_Stored data_
· · ·

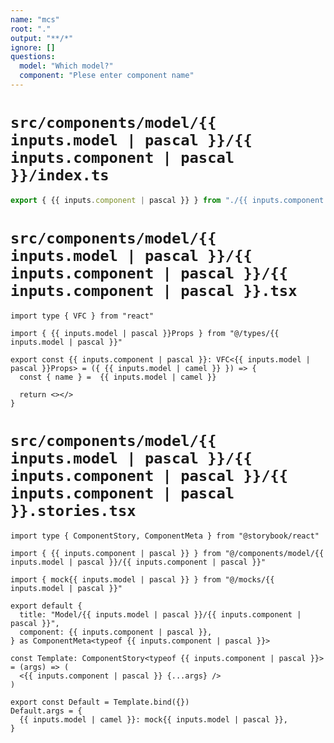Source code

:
 ```yaml
---
name: "mcs"
root: "."
output: "**/*"
ignore: []
questions:
  model: "Which model?"
  component: "Plese enter component name"
---
```


# `src/components/model/{{ inputs.model | pascal }}/{{ inputs.component | pascal }}/index.ts`

```ts
export { {{ inputs.component | pascal }} } from "./{{ inputs.component | pascal }}"
```

# `src/components/model/{{ inputs.model | pascal }}/{{ inputs.component | pascal }}/{{ inputs.component | pascal }}.tsx`

```tsx
import type { VFC } from "react"

import { {{ inputs.model | pascal }}Props } from "@/types/{{ inputs.model | pascal }}"

export const {{ inputs.component | pascal }}: VFC<{{ inputs.model | pascal }}Props> = ({ {{ inputs.model | camel }} }) => {
  const { name } =  {{ inputs.model | camel }}

  return <></>
}
```

# `src/components/model/{{ inputs.model | pascal }}/{{ inputs.component | pascal }}/{{ inputs.component | pascal }}.stories.tsx`

```tsx
import type { ComponentStory, ComponentMeta } from "@storybook/react"

import { {{ inputs.component | pascal }} } from "@/components/model/{{ inputs.model | pascal }}/{{ inputs.component | pascal }}"

import { mock{{ inputs.model | pascal }} } from "@/mocks/{{ inputs.model | pascal }}"

export default {
  title: "Model/{{ inputs.model | pascal }}/{{ inputs.component | pascal }}",
  component: {{ inputs.component | pascal }},
} as ComponentMeta<typeof {{ inputs.component | pascal }}>

const Template: ComponentStory<typeof {{ inputs.component | pascal }}> = (args) => (
  <{{ inputs.component | pascal }} {...args} />
)

export const Default = Template.bind({})
Default.args = {
  {{ inputs.model | camel }}: mock{{ inputs.model | pascal }},
}
```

· · ·

_PROBLEM TO WORK ON_
If a line in the data above holds the word "export", count it, and give only the final number.

_EXERCISE SOLUTION_
4